Indonesia’s 31 GW captive coal surpasses Australia’s fleet
The expansion could cause 27,000 deaths and $20 b in losses, the report warned.
Indonesia’s operational and planned captive coal power capacity has reached 31 gigawatts (GW), triple its 2023 baseline and larger than Australia’s current coal fleet, according to new analysis from the Centre for Research on Energy and Clean Air (CREA) and Global Energy Monitor (GEM).
Captive coal plants, built to supply industrial facilities rather than the national grid, now include 19.3 GW in operation, 3.6 GW under construction and 8.16 GW in planning.

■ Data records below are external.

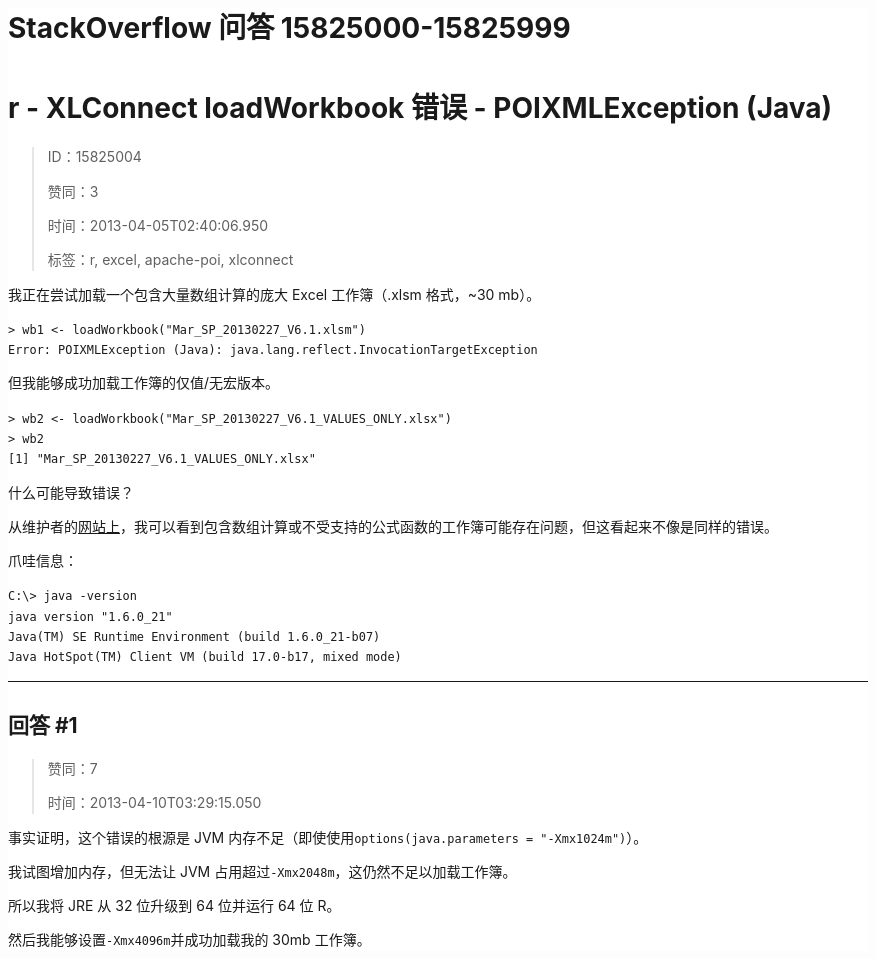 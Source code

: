 # StackOverflow 问答 15825000-15825999

# r - XLConnect loadWorkbook 错误 - POIXMLException (Java)

> ID：15825004
> 
> 赞同：3
> 
> 时间：2013-04-05T02:40:06.950
> 
> 标签：r, excel, apache-poi, xlconnect

我正在尝试加载一个包含大量数组计算的庞大 Excel 工作簿（.xlsm 格式，~30 mb）。

```
> wb1 <- loadWorkbook("Mar_SP_20130227_V6.1.xlsm")
Error: POIXMLException (Java): java.lang.reflect.InvocationTargetException 
```

但我能够成功加载工作簿的仅值/无宏版本。

```
> wb2 <- loadWorkbook("Mar_SP_20130227_V6.1_VALUES_ONLY.xlsx")
> wb2
[1] "Mar_SP_20130227_V6.1_VALUES_ONLY.xlsx" 
```

什么可能导致错误？

从维护者的[网站上](http://www.mirai-solutions.com/site/index.cfm?id_art=69890&actMenuItemID=31456&plainerr=yes&vsprache=EN)，我可以看到包含数组计算或不受支持的公式函数的工作簿可能存在问题，但这看起来不像是同样的错误。

爪哇信息：

```
C:\> java -version
java version "1.6.0_21"
Java(TM) SE Runtime Environment (build 1.6.0_21-b07)
Java HotSpot(TM) Client VM (build 17.0-b17, mixed mode) 
```

* * *

## 回答 #1

> 赞同：7
> 
> 时间：2013-04-10T03:29:15.050

事实证明，这个错误的根源是 JVM 内存不足（即使使用`options(java.parameters = "-Xmx1024m")`）。

我试图增加内存，但无法让 JVM 占用超过`-Xmx2048m`，这仍然不足以加载工作簿。

所以我将 JRE 从 32 位升级到 64 位并运行 64 位 R。

然后我能够设置`-Xmx4096m`并成功加载我的 30mb 工作簿。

The researchers said official government-linked assessments understate the scale of the buildout.
A Just Energy Transition Partnership (JETP) report released last November listed inconsistent figures for planned captive coal capacity and excluded announced projects.
CREA and GEM also flagged regulatory loopholes in Presidential Regulation No. 112 of 2022, which grants exemptions to national strategic projects, including some captive plants. They said there is no public system to verify whether these facilities are meeting a mandated 35% emissions-reduction requirement.

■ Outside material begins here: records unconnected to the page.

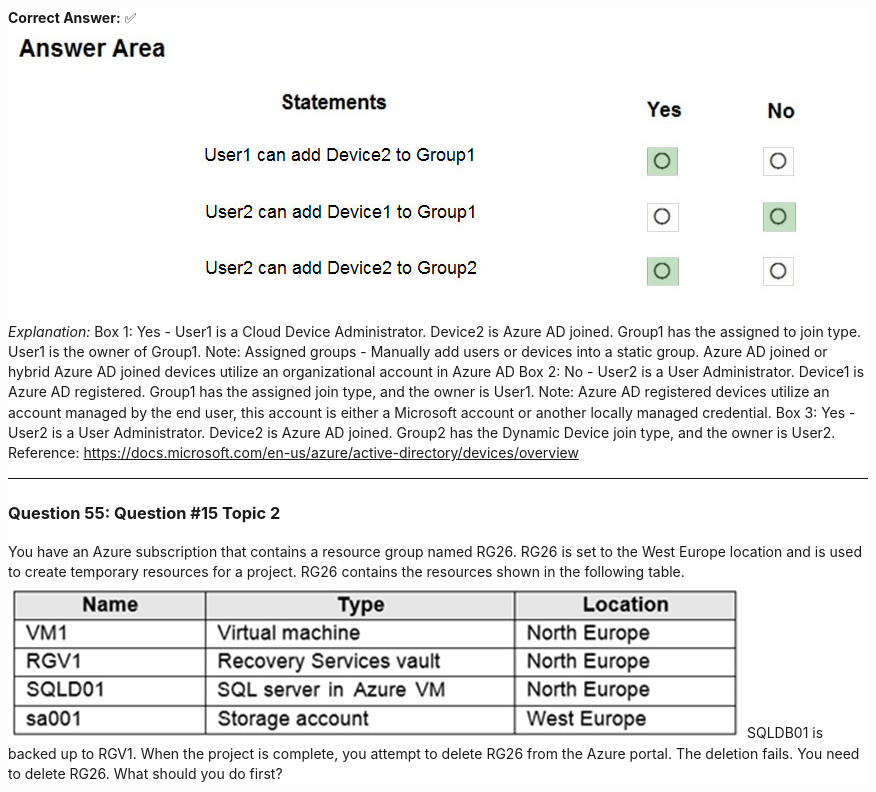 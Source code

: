 **Correct Answer:** ✅ 
![](images/0005400003.jpg)

_Explanation:_
Box 1: Yes -
User1 is a Cloud Device Administrator.
Device2 is Azure AD joined.
Group1 has the assigned to join type. User1 is the owner of Group1.
Note: Assigned groups - Manually add users or devices into a static group.
Azure AD joined or hybrid Azure AD joined devices utilize an organizational account in Azure AD
Box 2: No -
User2 is a User Administrator.
Device1 is Azure AD registered.
Group1 has the assigned join type, and the owner is User1.
Note: Azure AD registered devices utilize an account managed by the end user, this account is either a Microsoft account or another locally managed credential.
Box 3: Yes -
User2 is a User Administrator.
Device2 is Azure AD joined.
Group2 has the Dynamic Device join type, and the owner is User2.
Reference:
https://docs.microsoft.com/en-us/azure/active-directory/devices/overview

---

### Question 55: Question #15 Topic 2

You have an Azure subscription that contains a resource group named RG26.
RG26 is set to the West Europe location and is used to create temporary resources for a project. RG26 contains the resources shown in the following table.
![](images/0005600001.jpg)
SQLDB01 is backed up to RGV1.
When the project is complete, you attempt to delete RG26 from the Azure portal. The deletion fails.
You need to delete RG26.
What should you do first?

Between July 2024 and July 2025, captive coal made up about 80% of all new coal capacity added in Indonesia, with growth concentrated in nickel-processing hubs in Central Sulawesi and North Maluku, where capacity has more than doubled since 2023.
CREA said that keeping captive plants outside national coal-retirement plans could result in 27,000 additional air-pollution deaths and about $20b in economic losses before the fleet is fully phased out.

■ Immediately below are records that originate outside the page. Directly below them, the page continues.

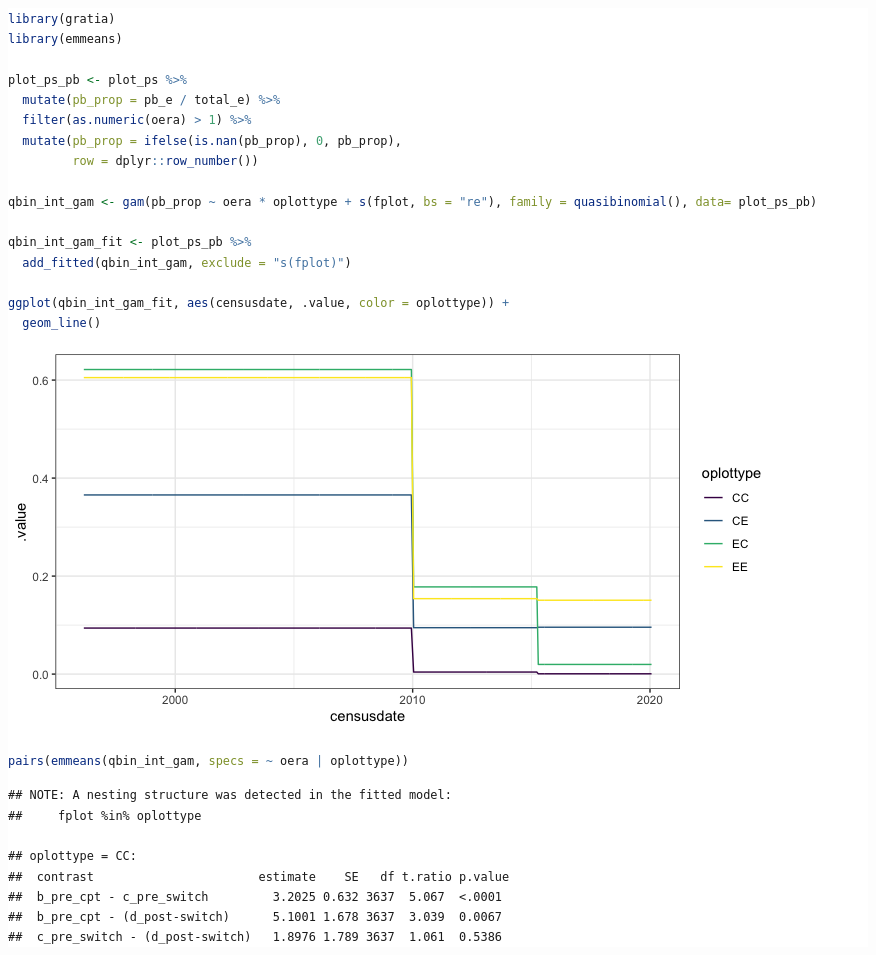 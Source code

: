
 ``` r
library(gratia)
library(emmeans)

plot_ps_pb <- plot_ps %>%
  mutate(pb_prop = pb_e / total_e) %>%
  filter(as.numeric(oera) > 1) %>%
  mutate(pb_prop = ifelse(is.nan(pb_prop), 0, pb_prop),
         row = dplyr::row_number())

qbin_int_gam <- gam(pb_prop ~ oera * oplottype + s(fplot, bs = "re"), family = quasibinomial(), data= plot_ps_pb)

qbin_int_gam_fit <- plot_ps_pb %>%
  add_fitted(qbin_int_gam, exclude = "s(fplot)")

ggplot(qbin_int_gam_fit, aes(censusdate, .value, color = oplottype)) +
  geom_line()
```

![](pb_files/figure-gfm/unnamed-chunk-3-1.png)

``` r
pairs(emmeans(qbin_int_gam, specs = ~ oera | oplottype))
```

    ## NOTE: A nesting structure was detected in the fitted model:
    ##     fplot %in% oplottype

    ## oplottype = CC:
    ##  contrast                       estimate    SE   df t.ratio p.value
    ##  b_pre_cpt - c_pre_switch         3.2025 0.632 3637  5.067  <.0001 
    ##  b_pre_cpt - (d_post-switch)      5.1001 1.678 3637  3.039  0.0067 
    ##  c_pre_switch - (d_post-switch)   1.8976 1.789 3637  1.061  0.5386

In nickel hubs, air pollution is projected to cause 5,000 deaths a year and $3.42b in annual economic damage by 2030, while environmental degradation could cost farmers and fishers $235m over 15 years, the group said.
As global markets move toward low-carbon minerals, Indonesia risks losing access to international supply chains if it fails to decarbonise industrial power use, the report added.
GEM Senior Researcher Lucy Hummer said transparent data on captive plants is essential to plan renewable replacements and manage Indonesia’s coal phase-down.